Professor of Neuroscience John Donoghue PhD’79 P’09 P’12 MD’16 and Professor of Engineering Arto Nurmikko traveled to Washington, D.C. to attend the announcement, according to a University press release.
Donoghue will serve on a team of advisers to help National Institutes of Health Director Francis Collins oversee the direction of the initiative, according to the press release.
Donoghue was part of a team of scientists who submitted a proposal to the government for a project that would map the neurons in the human brain, The Herald previously reported.
The goal of the team’s proposed project was to fill “the gap in our knowledge in understanding the brain,” Donoghue previously told The Herald.
In his announcement, Obama named the organizations that will lead the BRAIN project, which include the National Institutes of Health, the Defense Advanced Research Projects Agency and the National Science Foundation. Private-sector partners will also contribute to the project.
“As humans, we can identify galaxies light years away. We can study particles smaller than an atom.
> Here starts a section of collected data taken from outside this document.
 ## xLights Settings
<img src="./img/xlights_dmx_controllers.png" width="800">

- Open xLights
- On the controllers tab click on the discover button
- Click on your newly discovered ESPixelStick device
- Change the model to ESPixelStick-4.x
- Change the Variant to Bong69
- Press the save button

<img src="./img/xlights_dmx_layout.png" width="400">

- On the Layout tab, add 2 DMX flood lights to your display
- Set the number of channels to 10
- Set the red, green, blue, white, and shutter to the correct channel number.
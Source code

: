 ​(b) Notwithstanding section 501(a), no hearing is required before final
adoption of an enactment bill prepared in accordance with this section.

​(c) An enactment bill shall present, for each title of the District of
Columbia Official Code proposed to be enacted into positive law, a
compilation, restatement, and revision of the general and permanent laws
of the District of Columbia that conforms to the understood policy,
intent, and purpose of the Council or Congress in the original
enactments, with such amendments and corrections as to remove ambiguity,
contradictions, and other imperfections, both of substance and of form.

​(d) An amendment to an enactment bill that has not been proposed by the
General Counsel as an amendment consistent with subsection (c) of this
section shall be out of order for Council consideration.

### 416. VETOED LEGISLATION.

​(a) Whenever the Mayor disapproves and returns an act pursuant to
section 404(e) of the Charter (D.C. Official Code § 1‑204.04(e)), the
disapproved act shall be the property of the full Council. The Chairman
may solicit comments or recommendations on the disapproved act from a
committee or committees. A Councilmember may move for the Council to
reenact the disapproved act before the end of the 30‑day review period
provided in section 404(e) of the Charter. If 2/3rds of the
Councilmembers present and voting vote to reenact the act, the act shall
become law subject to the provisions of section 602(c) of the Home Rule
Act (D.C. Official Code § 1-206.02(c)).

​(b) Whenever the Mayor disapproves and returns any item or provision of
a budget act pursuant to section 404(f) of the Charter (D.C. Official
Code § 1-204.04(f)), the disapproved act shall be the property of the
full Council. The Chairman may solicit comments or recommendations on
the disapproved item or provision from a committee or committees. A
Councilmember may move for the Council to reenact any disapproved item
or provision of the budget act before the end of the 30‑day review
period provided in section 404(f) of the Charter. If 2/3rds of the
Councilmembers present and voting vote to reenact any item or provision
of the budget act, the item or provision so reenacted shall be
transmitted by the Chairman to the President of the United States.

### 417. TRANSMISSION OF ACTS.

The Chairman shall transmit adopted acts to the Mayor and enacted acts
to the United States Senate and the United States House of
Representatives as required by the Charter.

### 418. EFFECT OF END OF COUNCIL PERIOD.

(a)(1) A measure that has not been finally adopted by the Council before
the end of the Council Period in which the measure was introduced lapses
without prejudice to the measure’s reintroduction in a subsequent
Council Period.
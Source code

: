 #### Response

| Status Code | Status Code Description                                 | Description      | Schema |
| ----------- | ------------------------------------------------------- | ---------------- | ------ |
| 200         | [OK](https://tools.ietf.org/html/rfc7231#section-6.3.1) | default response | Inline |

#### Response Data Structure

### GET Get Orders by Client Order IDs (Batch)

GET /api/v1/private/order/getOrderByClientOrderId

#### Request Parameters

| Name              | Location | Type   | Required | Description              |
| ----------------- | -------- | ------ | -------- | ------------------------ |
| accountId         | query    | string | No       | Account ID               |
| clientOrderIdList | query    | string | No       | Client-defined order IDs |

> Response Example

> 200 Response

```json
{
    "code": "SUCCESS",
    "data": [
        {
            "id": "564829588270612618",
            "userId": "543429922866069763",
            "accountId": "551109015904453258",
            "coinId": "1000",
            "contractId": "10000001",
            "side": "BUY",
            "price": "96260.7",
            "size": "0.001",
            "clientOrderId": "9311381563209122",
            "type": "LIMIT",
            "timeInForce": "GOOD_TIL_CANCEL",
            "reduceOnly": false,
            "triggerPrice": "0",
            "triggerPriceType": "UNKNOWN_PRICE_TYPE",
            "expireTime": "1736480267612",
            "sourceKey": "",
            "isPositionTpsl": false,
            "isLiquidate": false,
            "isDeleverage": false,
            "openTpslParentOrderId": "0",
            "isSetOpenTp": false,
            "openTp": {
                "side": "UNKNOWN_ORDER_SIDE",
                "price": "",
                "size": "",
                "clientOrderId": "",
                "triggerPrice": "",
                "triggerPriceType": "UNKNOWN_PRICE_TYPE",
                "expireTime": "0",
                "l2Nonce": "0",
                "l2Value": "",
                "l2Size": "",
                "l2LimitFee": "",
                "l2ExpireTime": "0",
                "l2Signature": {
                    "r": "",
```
But we still haven’t unlocked the mystery of the three pounds of matter that sits between our ears,” Obama said in his speech.
Study finds increased minority enrollment in PhD programs
The University’s Initiative to Maximize Student Development — a program to improve enrollment and performance of underrepresented PhD students in the life sciences — has proven effective, according to new research published in the journal CBE-Life Sciences Education last month.
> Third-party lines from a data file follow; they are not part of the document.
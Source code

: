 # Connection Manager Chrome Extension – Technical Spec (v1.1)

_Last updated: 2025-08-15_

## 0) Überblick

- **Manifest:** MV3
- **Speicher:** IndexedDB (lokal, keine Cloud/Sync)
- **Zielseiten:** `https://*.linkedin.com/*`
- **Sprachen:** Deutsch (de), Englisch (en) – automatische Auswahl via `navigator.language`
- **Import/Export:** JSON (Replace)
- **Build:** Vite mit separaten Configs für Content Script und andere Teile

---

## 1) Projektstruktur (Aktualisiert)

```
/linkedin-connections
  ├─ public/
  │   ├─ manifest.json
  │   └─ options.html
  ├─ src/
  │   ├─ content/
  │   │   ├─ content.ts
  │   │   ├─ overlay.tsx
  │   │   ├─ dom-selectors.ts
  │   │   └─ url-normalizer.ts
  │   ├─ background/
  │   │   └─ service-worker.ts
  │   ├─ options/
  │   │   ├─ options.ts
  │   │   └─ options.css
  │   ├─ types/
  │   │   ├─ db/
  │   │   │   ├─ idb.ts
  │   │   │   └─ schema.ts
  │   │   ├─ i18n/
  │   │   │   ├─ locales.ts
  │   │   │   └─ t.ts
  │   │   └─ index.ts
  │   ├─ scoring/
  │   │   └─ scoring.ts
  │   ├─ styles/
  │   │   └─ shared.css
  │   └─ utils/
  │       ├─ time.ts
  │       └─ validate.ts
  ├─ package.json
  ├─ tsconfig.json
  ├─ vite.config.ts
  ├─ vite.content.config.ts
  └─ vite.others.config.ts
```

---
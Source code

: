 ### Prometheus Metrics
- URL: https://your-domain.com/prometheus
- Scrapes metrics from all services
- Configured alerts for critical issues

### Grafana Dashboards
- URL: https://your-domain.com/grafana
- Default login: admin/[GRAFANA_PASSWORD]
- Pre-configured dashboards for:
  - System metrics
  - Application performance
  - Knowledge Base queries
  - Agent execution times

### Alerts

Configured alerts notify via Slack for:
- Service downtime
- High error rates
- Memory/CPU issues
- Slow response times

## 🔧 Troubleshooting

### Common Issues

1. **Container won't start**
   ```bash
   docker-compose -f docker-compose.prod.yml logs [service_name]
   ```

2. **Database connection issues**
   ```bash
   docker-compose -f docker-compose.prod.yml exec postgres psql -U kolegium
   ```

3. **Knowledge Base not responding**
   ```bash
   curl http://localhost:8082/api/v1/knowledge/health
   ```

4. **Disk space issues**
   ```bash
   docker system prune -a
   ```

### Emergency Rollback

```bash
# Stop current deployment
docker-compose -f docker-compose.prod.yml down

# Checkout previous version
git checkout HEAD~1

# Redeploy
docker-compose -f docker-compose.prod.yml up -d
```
Andrew Campbell, associate professor of medical science who served as the lead author of the study, began developing the program in 2006, according to a University press release.
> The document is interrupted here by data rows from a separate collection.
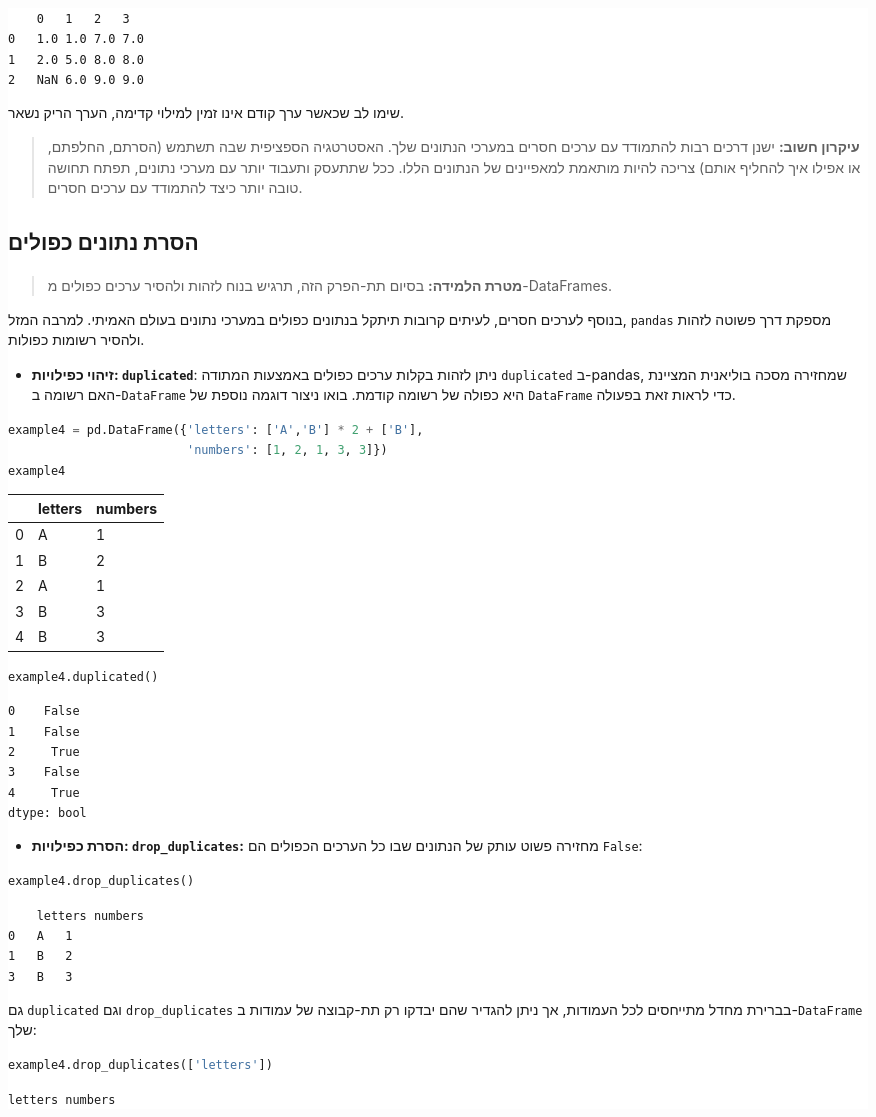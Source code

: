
 ```python
```
```
	0	1	2	3
0	1.0	1.0	7.0	7.0
1	2.0	5.0	8.0	8.0
2	NaN	6.0	9.0	9.0
```
שימו לב שכאשר ערך קודם אינו זמין למילוי קדימה, הערך הריק נשאר.
> **עיקרון חשוב:** ישנן דרכים רבות להתמודד עם ערכים חסרים במערכי הנתונים שלך. האסטרטגיה הספציפית שבה תשתמש (הסרתם, החלפתם, או אפילו איך להחליף אותם) צריכה להיות מותאמת למאפיינים של הנתונים הללו. ככל שתתעסק ותעבוד יותר עם מערכי נתונים, תפתח תחושה טובה יותר כיצד להתמודד עם ערכים חסרים.

## הסרת נתונים כפולים

> **מטרת הלמידה:** בסיום תת-הפרק הזה, תרגיש בנוח לזהות ולהסיר ערכים כפולים מ-DataFrames.

בנוסף לערכים חסרים, לעיתים קרובות תיתקל בנתונים כפולים במערכי נתונים בעולם האמיתי. למרבה המזל, `pandas` מספקת דרך פשוטה לזהות ולהסיר רשומות כפולות.

- **זיהוי כפילויות: `duplicated`**: ניתן לזהות בקלות ערכים כפולים באמצעות המתודה `duplicated` ב-pandas, שמחזירה מסכה בוליאנית המציינת האם רשומה ב-`DataFrame` היא כפולה של רשומה קודמת. בואו ניצור דוגמה נוספת של `DataFrame` כדי לראות זאת בפעולה.
```python
example4 = pd.DataFrame({'letters': ['A','B'] * 2 + ['B'],
                         'numbers': [1, 2, 1, 3, 3]})
example4
```
|      |letters|numbers|
|------|-------|-------|
|0     |A      |1      |
|1     |B      |2      |
|2     |A      |1      |
|3     |B      |3      |
|4     |B      |3      |

```python
example4.duplicated()
```
```
0    False
1    False
2     True
3    False
4     True
dtype: bool
```
- **הסרת כפילויות: `drop_duplicates`:** מחזירה פשוט עותק של הנתונים שבו כל הערכים הכפולים הם `False`:
```python
example4.drop_duplicates()
```
```
	letters	numbers
0	A	1
1	B	2
3	B	3
```
גם `duplicated` וגם `drop_duplicates` בברירת מחדל מתייחסים לכל העמודות, אך ניתן להגדיר שהם יבדקו רק תת-קבוצה של עמודות ב-`DataFrame` שלך:
```python
example4.drop_duplicates(['letters'])
```
```
letters	numbers
```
Part of Campbell’s strategy to attract underrepresented minority students to Brown involved creating partnerships with colleges with high populations of underrepresented minority students, according to the press release.
In addition to recruiting students from these colleges, Brown professors also analyzed their curricula to identify potential gaps in these students’ knowledge bases. They were then able to develop graduate courses to help students gain missing skills, according to the press release.
In the 2007-08 school year — the year before the initiative began — only 17 percent of University doctoral students in the life sciences belonged to underrepresented minority groups. By the 2011-12 school year, that figure climbed to 23 percent, compared to a national average of about 10 percent, according to the press release.
The academic performance of minority students has also improved in the years since the program’s implementation, the study reported.
Exposure to meth alters stress response
Researchers at Brown and other universities discovered that toddlers whose mothers used methamphetamine while pregnant may have reduced responses to stress.
Their study will be published in the Journal of Studies on Alcohol and Drugs next month.
To determine toddlers’ response to stress, researchers left them in a room without their caregiver for three minutes. Such separation typically invokes stress in young children, according to the study.
Researchers then analyzed saliva samples from more than 120 2-year-olds who had gone through the procedure in order to measure their levels of cortisol, a hormone typically released in response to stress.
They found that most toddlers who had both been exposed to meth in utero and had signs of “strife” in their lives had “blunted” responses to stress, according to an article on the Medical News website.
“It’s not the meth alone,” said Barry Lester, director of the Brown Center for the Study of Children at Risk and senior author of the study, in the article. “It’s the combination of meth exposure and adversity after birth. We see other things coming into play — the mother’s psychological health, alcohol use, exposure to violence at home or in the community. The postnatal environment is hugely important.”